** Opening Task data block **

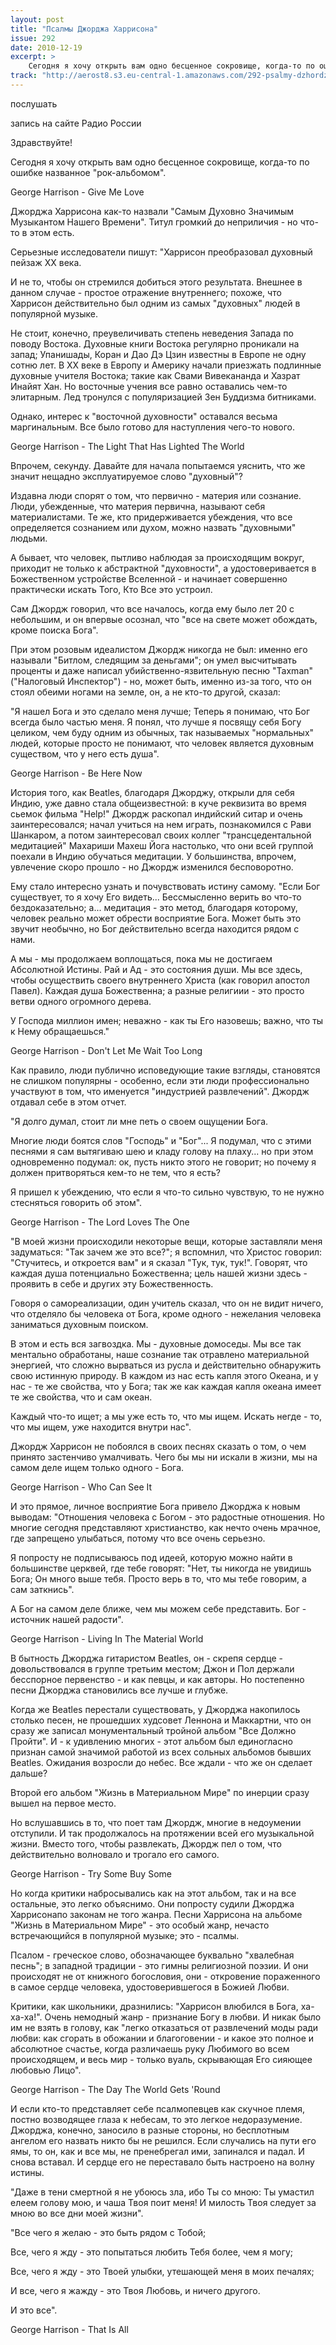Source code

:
 ```yaml
---
layout: post
title: "Псалмы Джорджа Харрисона"
issue: 292
date: 2010-12-19
excerpt: >
    Сегодня я хочу открыть вам одно бесценное сокровище, когда-то по ошибке названное "рок-альбомом".
track: "http://aerost8.s3.eu-central-1.amazonaws.com/292-psalmy-dzhordzha-harrisona.mp3"
---
```


послушать

запись на сайте Радио России

Здравствуйте!

Сегодня я хочу открыть вам одно бесценное сокровище, когда-то по ошибке названное "рок-альбомом".

George Harrison - Give Me Love

Джорджа Харрисона как-то назвали "Самым Духовно Значимым Музыкантом Нашего Времени". Титул громкий до неприличия - но что-то в этом есть.

Серьезные исследователи пишут: "Харрисон преобразовал духовный пейзаж XX века.

И не то, чтобы он стремился добиться этого результата. Внешнее в данном случае - простое отражение внутреннего; похоже, что Харрисон действительно был одним из самых "духовных" людей в популярной музыке.

Не стоит, конечно, преувеличивать степень неведения Запада по поводу Востока. Духовные книги Востока регулярно проникали на запад; Упанишады, Коран и Дао Дэ Цзин известны в Европе не одну сотню лет. В XX веке в Европу и Америку начали приезжать подлинные духовные учителя Востока; такие как Свами Вивекананда и Хазрат Инайят Хан. Но восточные учения все равно оставались чем-то элитарным. Лед тронулся с популяризацией Зен Буддизма битниками.

Однако, интерес к "восточной духовности" оставался весьма маргинальным. Все было готово для наступления чего-то нового.

George Harrison - The Light That Has Lighted The World

Впрочем, секунду. Давайте для начала попытаемся уяснить, что же значит нещадно эксплуатируемое слово "духовный"?

Издавна люди спорят о том, что первично - материя или сознание. Люди, убежденные, что материя первична, называют себя материалистами. Те же, кто придерживается убеждения, что все определяется сознанием или духом, можно назвать "духовными" людьми.

А бывает, что человек, пытливо наблюдая за происходящим вокруг, приходит не только к абстрактной "духовности", а удостоверивается в Божественном устройстве Вселенной - и начинает совершенно практически искать Того, Кто Все это устроил.

Сам Джордж говорил, что все началось, когда ему было лет 20 с небольшим, и он впервые осознал, что "все на свете может обождать, кроме поиска Бога".

При этом розовым идеалистом Джордж никогда не был: именно его называли "Битлом, следящим за деньгами"; он умел высчитывать проценты и даже написал убийственно-язвительную песню "Taxman" ("Налоговый Инспектор") - но, может быть, именно из-за того, что он стоял обеими ногами на земле, он, а не кто-то другой, сказал:

"Я нашел Бога и это сделало меня лучше; Теперь я понимаю, что Бог всегда было частью меня. Я понял, что лучше я посвящу себя Богу целиком, чем буду одним из обычных, так называемых "нормальных" людей, которые просто не понимают, что человек является духовным существом, что у него есть душа".

George Harrison - Be Here Now

История того, как Beatles, благодаря Джорджу, открыли для себя Индию, уже давно стала общеизвестной: в куче реквизита во время сьемок фильма "Help!" Джордж раскопал индийский ситар и очень заинтересовался; начал учиться на нем играть, познакомился с Рави Шанкаром, а потом заинтересовал своих коллег "трансцедентальной медитацией" Махариши Махеш Йога настолько, что они всей группой поехали в Индию обучаться медитации. У большинства, впрочем, увлечение скоро прошло - но Джордж изменился бесповоротно.

Ему стало интересно узнать и почувствовать истину самому. "Если Бог существует, то я хочу Его видеть... Бессмысленно верить во что-то бездоказательно; а... медитация - это метод, благодаря которому, человек реально может обрести восприятие Бога. Может быть это звучит необычно, но Бог действительно всегда находится рядом с нами.

А мы - мы продолжаем воплощаться, пока мы не достигаем Абсолютной Истины. Рай и Ад - это состояния души. Мы все здесь, чтобы осуществить своего внутреннего Христа (как говорил апостол Павел). Каждая душа Божественна; а разные религиии - это просто ветви одного огромного дерева.

У Господа миллион имен; неважно - как ты Его назовешь; важно, что ты к Нему обращаешься."

George Harrison - Don't Let Me Wait Too Long

Как правило, люди публично исповедующие такие взгляды, становятся не слишком популярны - особенно, если эти люди профессионально участвуют в том, что именуется "индустрией развлечений". Джордж отдавал себе в этом отчет.

"Я долго думал, стоит ли мне петь о своем ощущении Бога.

Многие люди боятся слов "Господь" и "Бог"... Я подумал, что с этими песнями я сам вытягиваю шею и кладу голову на плаху... но при этом одновременно подумал: ок, пусть никто этого не говорит; но почему я должен притворяться кем-то не тем, что я есть?

Я пришел к убеждению, что если я что-то сильно чувствую, то не нужно стесняться говорить об этом".

George Harrison - The Lord Loves The One

"В моей жизни происходили некоторые вещи, которые заставляли меня задуматься: "Так зачем же это все?"; я вспомнил, что Христос говорил: "Стучитесь, и откроется вам" и я сказал "Тук, тук, тук!". Говорят, что каждая душа потенциально Божественна; цель нашей жизни здесь - проявить в себе и других эту Божественность.

Говоря о самореализации, один учитель сказал, что он не видит ничего, что отделяло бы человека от Бога, кроме одного - нежелания человека заниматься духовным поиском.

В этом и есть вся загвоздка. Мы - духовные домоседы. Мы все так ментально обработаны, наше сознание так отравлено материальной энергией, что сложно вырваться из русла и действительно обнаружить свою истинную природу. В каждом из нас есть капля этого Океана, и у нас - те же свойства, что у Бога; так же как каждая капля океана имеет те же свойства, что и сам океан.

Каждый что-то ищет; а мы уже есть то, что мы ищем. Искать негде - то, что мы ищем, уже находится внутри нас".

Джордж Харрисон не побоялся в своих песнях сказать о том, о чем принято застенчиво умалчивать. Чего бы мы ни искали в жизни, мы на самом деле ищем только одного - Бога.

George Harrison - Who Can See It

И это прямое, личное восприятие Бога привело Джорджа к новым выводам: "Отношения человека с Богом - это радостные отношения. Но многие сегодня представляют христианство, как нечто очень мрачное, где запрещено улыбаться, потому что все очень серьезно.

Я попросту не подписываюсь под идеей, которую можно найти в большинстве церквей, где тебе говорят: "Нет, ты никогда не увидишь Бога; Он много выше тебя. Просто верь в то, что мы тебе говорим, а сам заткнись".

А Бог на самом деле ближе, чем мы можем себе представить. Бог - источник нашей радости".

George Harrison - Living In The Material World

В бытность Джорджа гитаристом Beatles, он - скрепя сердце - довольствовался в группе третьим местом; Джон и Пол держали бесспорное первенство - и как певцы, и как авторы. Но постепенно песни Джорджа становились все лучше и глубже.

Когда же Beatles перестали существовать, у Джорджа накопилось столько песен, не прошедших худсовет Леннона и Маккартни, что он сразу же записал монументальный тройной альбом "Все Должно Пройти". И - к удивлению многих - этот альбом был единогласно признан самой значимой работой из всех сольных альбомов бывших Beatles. Ожидания возросли до небес. Все ждали - что же он сделает дальше?

Второй его альбом "Жизнь в Материальном Мире" по инерции сразу вышел на первое место.

Но вслушавшись в то, что поет там Джордж, многие в недоумении отступили. И так продолжалось на протяжении всей его музыкальной жизни. Вместо того, чтобы развлекать, Джордж пел о том, что действительно волновало и трогало его самого.

George Harrison - Try Some Buy Some

Но когда критики набросывались как на этот альбом, так и на все остальные, это легко объяснимо. Они попросту судили Джорджа Харрисонапо законам не того жанра. Песни Харрисона на альбоме "Жизнь в Материальном Мире" - это особый жанр, нечасто встречающийся в популярной музыке; это - псалмы.

Псалом - греческое слово, обозначающее буквально "хвалебная песнь"; в западной традиции - это гимны религиозной поэзии. И они происходят не от книжного богословия, они - откровение пораженного в самое сердце человека, удостоверившегося в Божией Любви.

Критики, как школьники, дразнились: "Харрисон влюбился в Бога, ха-ха-ха!". Очень немодный жанр - признание Богу в любви. И никак было им не взять в голову, как "легко отказаться от развлечений моды ради любви: как сгорать в обожании и благоговении - и какое это полное и абсолютное счастье, когда различаешь руку Любимого во всем происходящем, и весь мир - только вуаль, скрывающая Его сияющее любовью Лицо".

George Harrison - The Day The World Gets 'Round

И если кто-то представляет себе псалмопевцев как скучное племя, постно возводящее глаза к небесам, то это легкое недоразумение. Джорджа, конечно, заносило в разные стороны, но бесплотным ангелом его назвать никто бы не решился. Если случались на пути его ямы, то он, как и все мы, не пренебрегал ими, запинался и падал. И снова вставал. И сердце его не переставало быть настроено на волну истины.

"Даже в тени смертной я не убоюсь зла, ибо Ты со мною: Ты умастил елеем голову мою, и чаша Твоя поит меня! И милость Твоя следует за мною во все дни моей жизни".

"Все чего я желаю - это быть рядом с Тобой;

Все, чего я жду - это попытаться любить Тебя более, чем я могу;

Все, чего я жду - это Твоей улыбки, утешающей меня в моих печалях;

И все, чего я жажду - это Твоя Любовь, и ничего другого.

И это все".

George Harrison - That Is All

** Closing Task data block **

* **Exercise**: Everything above from the line containing "George Harrison - The Lord Loves The One" through the line containing "И это прямое, личное" must be copied exactly. Nothing outside that range belongs in the answer.

* **Response area**:
George Harrison - The Lord Loves The One

"В моей жизни происходили некоторые вещи, которые заставляли меня задуматься: "Так зачем же это все?"; я вспомнил, что Христос говорил: "Стучитесь, и откроется вам" и я сказал "Тук, тук, тук!". Говорят, что каждая душа потенциально Божественна; цель нашей жизни здесь - проявить в себе и других эту Божественность.

Говоря о самореализации, один учитель сказал, что он не видит ничего, что отделяло бы человека от Бога, кроме одного - нежелания человека заниматься духовным поиском.

В этом и есть вся загвоздка. Мы - духовные домоседы. Мы все так ментально обработаны, наше сознание так отравлено материальной энергией, что сложно вырваться из русла и действительно обнаружить свою истинную природу. В каждом из нас есть капля этого Океана, и у нас - те же свойства, что у Бога; так же как каждая капля океана имеет те же свойства, что и сам океан.

Каждый что-то ищет; а мы уже есть то, что мы ищем. Искать негде - то, что мы ищем, уже находится внутри нас".

Джордж Харрисон не побоялся в своих песнях сказать о том, о чем принято застенчиво умалчивать. Чего бы мы ни искали в жизни, мы на самом деле ищем только одного - Бога.

George Harrison - Who Can See It

И это прямое, личное восприятие Бога привело Джорджа к новым выводам: "Отношения человека с Богом - это радостные отношения. Но многие сегодня представляют христианство, как нечто очень мрачное, где запрещено улыбаться, потому что все очень серьезно.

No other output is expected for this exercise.